I know how to believe stuff when it happens in the movies. I believe bicycles can fly. I believe sharks can eat boats. I even believe pigs can talk. But I do not believe Assassins, because this movie is filled with such preposterous impossibilities that Forrest Gump could have improved it with a quick rewrite.
They haven’t met when the movie opens, but they receive their orders on matching laptops (the kind where you just put one hand on the keyboard and rattle it in one place, and words get perfectly typed).
The men are soon shooting at one another, for reasons that are explained without the explanations explaining anything, if you get my drift.

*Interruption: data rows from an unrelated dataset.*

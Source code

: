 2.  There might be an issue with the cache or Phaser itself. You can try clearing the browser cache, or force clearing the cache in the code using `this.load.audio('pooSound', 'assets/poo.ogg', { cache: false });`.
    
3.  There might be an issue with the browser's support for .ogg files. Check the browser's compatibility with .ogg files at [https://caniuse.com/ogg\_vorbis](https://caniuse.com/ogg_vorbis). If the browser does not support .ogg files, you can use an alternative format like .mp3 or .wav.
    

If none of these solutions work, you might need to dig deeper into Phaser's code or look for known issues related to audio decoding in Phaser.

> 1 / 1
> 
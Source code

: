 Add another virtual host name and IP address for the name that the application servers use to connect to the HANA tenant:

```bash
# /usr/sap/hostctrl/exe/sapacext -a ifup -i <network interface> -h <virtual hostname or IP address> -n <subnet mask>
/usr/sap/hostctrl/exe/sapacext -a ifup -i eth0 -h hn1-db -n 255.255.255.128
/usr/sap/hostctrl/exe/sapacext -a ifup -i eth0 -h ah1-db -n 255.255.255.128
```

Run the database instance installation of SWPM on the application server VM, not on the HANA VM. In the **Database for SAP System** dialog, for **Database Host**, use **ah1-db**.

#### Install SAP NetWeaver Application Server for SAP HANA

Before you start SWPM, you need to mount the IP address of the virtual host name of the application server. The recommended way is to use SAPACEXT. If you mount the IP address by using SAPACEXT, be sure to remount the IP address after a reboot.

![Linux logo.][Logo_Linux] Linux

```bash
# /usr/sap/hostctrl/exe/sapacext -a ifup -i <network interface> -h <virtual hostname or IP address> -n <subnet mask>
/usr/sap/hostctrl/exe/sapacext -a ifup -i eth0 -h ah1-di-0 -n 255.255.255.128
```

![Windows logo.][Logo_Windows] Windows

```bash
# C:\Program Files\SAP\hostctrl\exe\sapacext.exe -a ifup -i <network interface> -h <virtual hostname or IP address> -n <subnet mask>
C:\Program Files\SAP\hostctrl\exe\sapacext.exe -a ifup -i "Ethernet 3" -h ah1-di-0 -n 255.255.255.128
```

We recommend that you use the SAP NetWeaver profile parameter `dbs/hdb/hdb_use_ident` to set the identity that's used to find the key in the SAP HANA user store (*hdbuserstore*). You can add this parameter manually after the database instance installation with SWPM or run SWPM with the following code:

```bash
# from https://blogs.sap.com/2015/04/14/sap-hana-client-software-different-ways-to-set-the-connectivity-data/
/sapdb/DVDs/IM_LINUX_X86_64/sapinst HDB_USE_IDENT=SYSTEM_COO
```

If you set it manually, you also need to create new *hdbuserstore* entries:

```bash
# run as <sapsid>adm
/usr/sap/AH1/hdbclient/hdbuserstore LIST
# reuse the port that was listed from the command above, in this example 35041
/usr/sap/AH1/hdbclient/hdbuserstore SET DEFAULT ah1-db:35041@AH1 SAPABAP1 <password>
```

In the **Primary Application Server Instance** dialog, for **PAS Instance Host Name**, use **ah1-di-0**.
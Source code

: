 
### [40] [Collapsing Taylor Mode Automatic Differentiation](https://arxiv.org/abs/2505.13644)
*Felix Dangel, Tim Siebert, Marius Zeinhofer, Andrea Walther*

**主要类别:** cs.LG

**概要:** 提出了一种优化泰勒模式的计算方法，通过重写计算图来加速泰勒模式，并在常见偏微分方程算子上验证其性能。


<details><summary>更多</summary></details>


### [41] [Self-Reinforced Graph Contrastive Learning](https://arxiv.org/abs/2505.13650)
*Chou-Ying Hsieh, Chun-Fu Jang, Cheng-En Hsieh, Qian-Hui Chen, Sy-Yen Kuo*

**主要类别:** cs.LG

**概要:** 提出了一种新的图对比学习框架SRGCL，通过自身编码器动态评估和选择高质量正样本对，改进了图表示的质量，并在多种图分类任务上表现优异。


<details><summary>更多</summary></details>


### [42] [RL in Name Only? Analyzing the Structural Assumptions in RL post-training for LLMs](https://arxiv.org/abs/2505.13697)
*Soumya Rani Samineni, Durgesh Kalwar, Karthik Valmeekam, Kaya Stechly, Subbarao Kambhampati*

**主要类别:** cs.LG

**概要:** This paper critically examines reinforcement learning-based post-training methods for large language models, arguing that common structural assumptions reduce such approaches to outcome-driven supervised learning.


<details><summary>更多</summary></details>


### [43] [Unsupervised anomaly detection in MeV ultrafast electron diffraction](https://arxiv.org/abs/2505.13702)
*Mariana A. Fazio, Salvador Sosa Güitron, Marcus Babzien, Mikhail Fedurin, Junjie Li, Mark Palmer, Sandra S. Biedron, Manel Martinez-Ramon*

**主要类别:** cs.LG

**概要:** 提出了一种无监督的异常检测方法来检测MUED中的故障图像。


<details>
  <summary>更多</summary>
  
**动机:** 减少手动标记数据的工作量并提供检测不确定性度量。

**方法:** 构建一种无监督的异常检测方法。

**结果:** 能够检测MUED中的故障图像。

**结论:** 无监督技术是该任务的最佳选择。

I see that the characters played by Stallone and Banderas are named Rath and Bain. Rath becomes Wrath. Bain is French for “bath.” Wrath and Bath. Has a nice ring. I was looking up Electra when the telephone rang, bringing me back to my senses.
But a few pages earlier in the review for An Alan Smithee Film Burn Hollywood Burn, Ebert dropped this gem that’s aged like a petrified turd.
Here’s an interesting thing. The film is filled with celebrities playing themselves, and most of them manifestly have no idea who they are. The only celebrity who emerges relatively intact is Harvey Weinstein, head of Miramax, who plays a private eye—but never mind the role, just listen to him. He could find success in voice-over work.